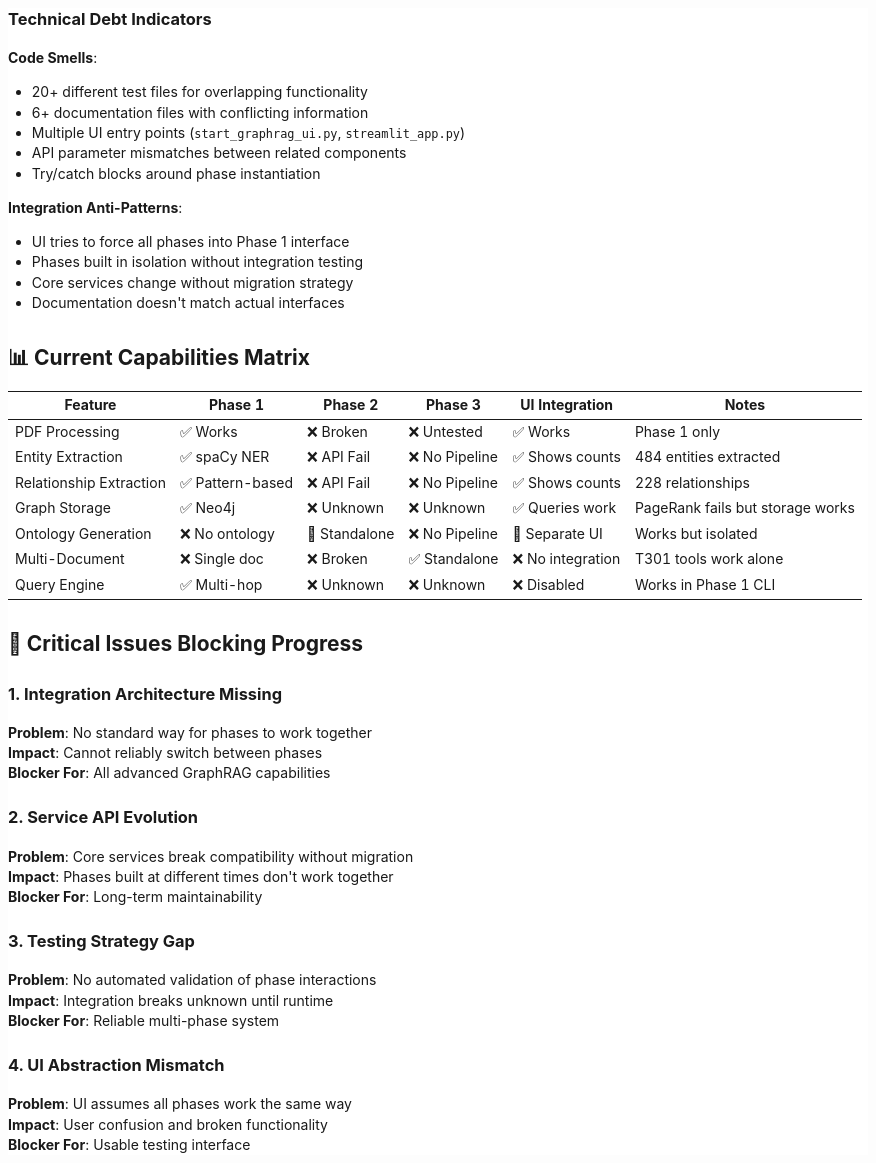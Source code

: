 ### Technical Debt Indicators

**Code Smells**:
- 20+ different test files for overlapping functionality
- 6+ documentation files with conflicting information
- Multiple UI entry points (`start_graphrag_ui.py`, `streamlit_app.py`)
- API parameter mismatches between related components
- Try/catch blocks around phase instantiation

**Integration Anti-Patterns**:
- UI tries to force all phases into Phase 1 interface
- Phases built in isolation without integration testing
- Core services change without migration strategy
- Documentation doesn't match actual interfaces

## 📊 Current Capabilities Matrix

| Feature | Phase 1 | Phase 2 | Phase 3 | UI Integration | Notes |
|---------|---------|---------|---------|----------------|-------|
| PDF Processing | ✅ Works | ❌ Broken | ❌ Untested | ✅ Works | Phase 1 only |
| Entity Extraction | ✅ spaCy NER | ❌ API Fail | ❌ No Pipeline | ✅ Shows counts | 484 entities extracted |
| Relationship Extraction | ✅ Pattern-based | ❌ API Fail | ❌ No Pipeline | ✅ Shows counts | 228 relationships |
| Graph Storage | ✅ Neo4j | ❌ Unknown | ❌ Unknown | ✅ Queries work | PageRank fails but storage works |
| Ontology Generation | ❌ No ontology | 🔧 Standalone | ❌ No Pipeline | 🔧 Separate UI | Works but isolated |
| Multi-Document | ❌ Single doc | ❌ Broken | ✅ Standalone | ❌ No integration | T301 tools work alone |
| Query Engine | ✅ Multi-hop | ❌ Unknown | ❌ Unknown | ❌ Disabled | Works in Phase 1 CLI |

## 🚨 Critical Issues Blocking Progress

### 1. **Integration Architecture Missing**
**Problem**: No standard way for phases to work together  
**Impact**: Cannot reliably switch between phases  
**Blocker For**: All advanced GraphRAG capabilities

### 2. **Service API Evolution**  
**Problem**: Core services break compatibility without migration  
**Impact**: Phases built at different times don't work together  
**Blocker For**: Long-term maintainability

### 3. **Testing Strategy Gap**
**Problem**: No automated validation of phase interactions  
**Impact**: Integration breaks unknown until runtime  
**Blocker For**: Reliable multi-phase system

### 4. **UI Abstraction Mismatch**
**Problem**: UI assumes all phases work the same way  
**Impact**: User confusion and broken functionality  
**Blocker For**: Usable testing interface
----------
--- Problem to solve ---
Looking at the entries above, can you reproduce exactly the lines from the one that holds "work alone |" through the one that holds "### 1. **Integration Architecture Missing**", and only those?

--- Solved exercise ---
| Multi-Document | ❌ Single doc | ❌ Broken | ✅ Standalone | ❌ No integration | T301 tools work alone |
| Query Engine | ✅ Multi-hop | ❌ Unknown | ❌ Unknown | ❌ Disabled | Works in Phase 1 CLI |

## 🚨 Critical Issues Blocking Progress

### 1. **Integration Architecture Missing**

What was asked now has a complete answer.